### LISTED RECORDS
○ ○ ○ ○
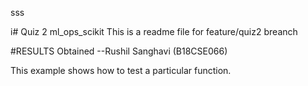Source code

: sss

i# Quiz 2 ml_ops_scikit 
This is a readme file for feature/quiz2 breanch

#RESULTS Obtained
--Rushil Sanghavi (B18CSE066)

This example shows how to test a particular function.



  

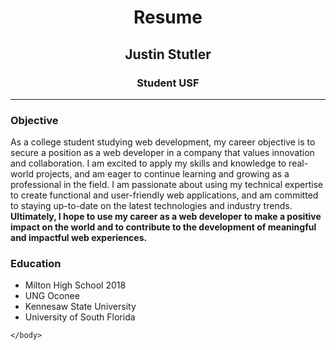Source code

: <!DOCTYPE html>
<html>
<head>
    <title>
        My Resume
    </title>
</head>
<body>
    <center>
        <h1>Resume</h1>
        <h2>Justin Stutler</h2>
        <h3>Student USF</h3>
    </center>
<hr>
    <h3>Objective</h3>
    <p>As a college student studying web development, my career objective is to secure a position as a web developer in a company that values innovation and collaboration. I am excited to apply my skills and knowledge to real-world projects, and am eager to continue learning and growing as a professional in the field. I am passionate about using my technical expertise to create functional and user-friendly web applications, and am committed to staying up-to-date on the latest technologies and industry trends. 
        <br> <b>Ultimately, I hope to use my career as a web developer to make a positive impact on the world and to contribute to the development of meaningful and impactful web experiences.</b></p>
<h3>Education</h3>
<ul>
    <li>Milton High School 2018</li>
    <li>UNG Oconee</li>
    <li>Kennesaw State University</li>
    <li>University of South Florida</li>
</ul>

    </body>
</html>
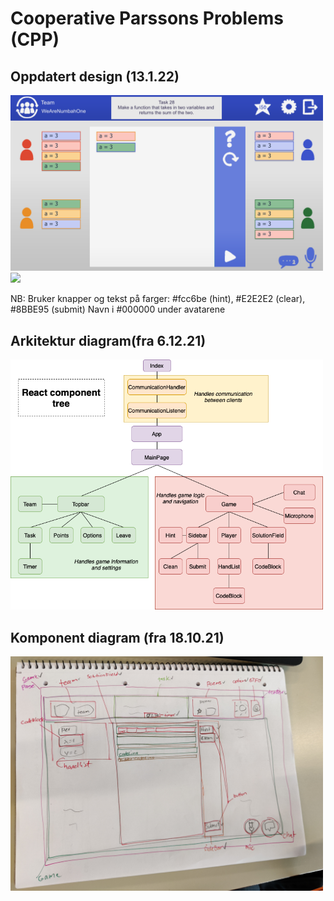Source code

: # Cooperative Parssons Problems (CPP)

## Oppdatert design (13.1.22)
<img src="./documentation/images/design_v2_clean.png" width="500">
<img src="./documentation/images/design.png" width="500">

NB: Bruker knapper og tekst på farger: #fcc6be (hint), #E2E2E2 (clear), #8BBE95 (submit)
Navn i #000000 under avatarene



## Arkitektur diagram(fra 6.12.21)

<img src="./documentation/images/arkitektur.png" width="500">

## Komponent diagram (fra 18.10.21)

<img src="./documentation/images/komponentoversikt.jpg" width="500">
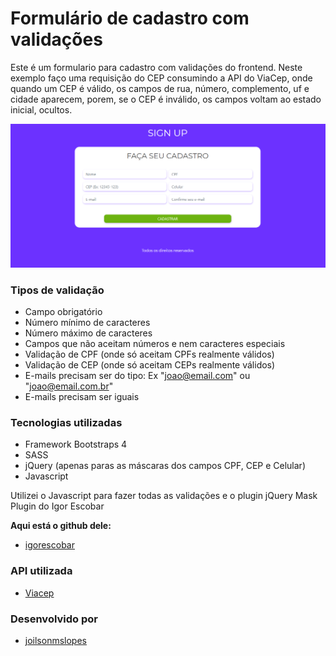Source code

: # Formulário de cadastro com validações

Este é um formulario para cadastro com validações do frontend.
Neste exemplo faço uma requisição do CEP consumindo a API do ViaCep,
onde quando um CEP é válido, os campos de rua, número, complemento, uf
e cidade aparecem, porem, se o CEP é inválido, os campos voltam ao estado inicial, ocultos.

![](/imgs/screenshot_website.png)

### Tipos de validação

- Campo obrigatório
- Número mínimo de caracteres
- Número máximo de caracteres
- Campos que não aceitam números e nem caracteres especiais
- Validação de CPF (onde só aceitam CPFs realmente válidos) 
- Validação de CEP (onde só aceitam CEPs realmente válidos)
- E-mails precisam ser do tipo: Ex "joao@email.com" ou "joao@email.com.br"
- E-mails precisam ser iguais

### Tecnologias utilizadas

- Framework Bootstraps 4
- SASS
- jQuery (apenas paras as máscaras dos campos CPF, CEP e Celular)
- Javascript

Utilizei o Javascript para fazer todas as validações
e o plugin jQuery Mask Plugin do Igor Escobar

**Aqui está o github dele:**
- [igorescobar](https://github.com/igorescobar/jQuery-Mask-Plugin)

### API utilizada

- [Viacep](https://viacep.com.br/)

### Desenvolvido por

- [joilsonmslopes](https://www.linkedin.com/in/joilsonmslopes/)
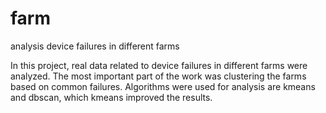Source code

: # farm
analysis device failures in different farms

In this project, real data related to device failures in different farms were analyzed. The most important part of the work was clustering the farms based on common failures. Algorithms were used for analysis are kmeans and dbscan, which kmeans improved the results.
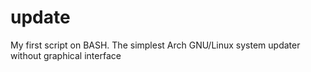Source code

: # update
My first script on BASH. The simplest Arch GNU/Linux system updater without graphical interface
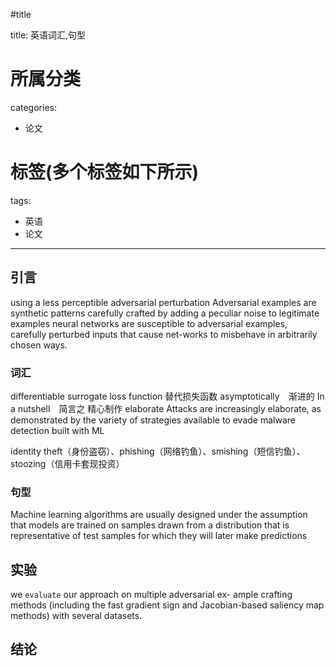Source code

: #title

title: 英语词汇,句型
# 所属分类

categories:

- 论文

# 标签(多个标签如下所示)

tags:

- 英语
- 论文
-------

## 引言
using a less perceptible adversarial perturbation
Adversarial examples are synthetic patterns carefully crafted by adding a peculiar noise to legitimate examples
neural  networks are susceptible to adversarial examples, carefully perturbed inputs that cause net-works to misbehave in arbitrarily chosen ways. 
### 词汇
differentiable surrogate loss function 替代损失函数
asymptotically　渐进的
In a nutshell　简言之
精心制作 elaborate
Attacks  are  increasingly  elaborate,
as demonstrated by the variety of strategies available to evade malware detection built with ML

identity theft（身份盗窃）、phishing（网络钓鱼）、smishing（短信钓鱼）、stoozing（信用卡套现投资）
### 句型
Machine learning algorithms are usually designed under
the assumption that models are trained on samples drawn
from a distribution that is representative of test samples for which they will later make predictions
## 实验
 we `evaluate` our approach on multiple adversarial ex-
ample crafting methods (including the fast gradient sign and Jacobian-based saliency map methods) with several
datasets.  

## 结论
○ ○ ○ ○
### TASK DESCRIPTION
Your answer should consist only of the lines from the one that holds "title: 英语词汇,句型" to the end of the entries above, both ends included, each repeated exactly.

### WRITTEN REPLY
title: 英语词汇,句型
# 所属分类

categories:

- 论文

# 标签(多个标签如下所示)

tags:

- 英语
- 论文
-------

## 引言
using a less perceptible adversarial perturbation
Adversarial examples are synthetic patterns carefully crafted by adding a peculiar noise to legitimate examples
neural  networks are susceptible to adversarial examples, carefully perturbed inputs that cause net-works to misbehave in arbitrarily chosen ways. 
### 词汇
differentiable surrogate loss function 替代损失函数
asymptotically　渐进的
In a nutshell　简言之
精心制作 elaborate
Attacks  are  increasingly  elaborate,
as demonstrated by the variety of strategies available to evade malware detection built with ML

identity theft（身份盗窃）、phishing（网络钓鱼）、smishing（短信钓鱼）、stoozing（信用卡套现投资）
### 句型
Machine learning algorithms are usually designed under
the assumption that models are trained on samples drawn
from a distribution that is representative of test samples for which they will later make predictions
## 实验
 we `evaluate` our approach on multiple adversarial ex-
ample crafting methods (including the fast gradient sign and Jacobian-based saliency map methods) with several
datasets.  

## 结论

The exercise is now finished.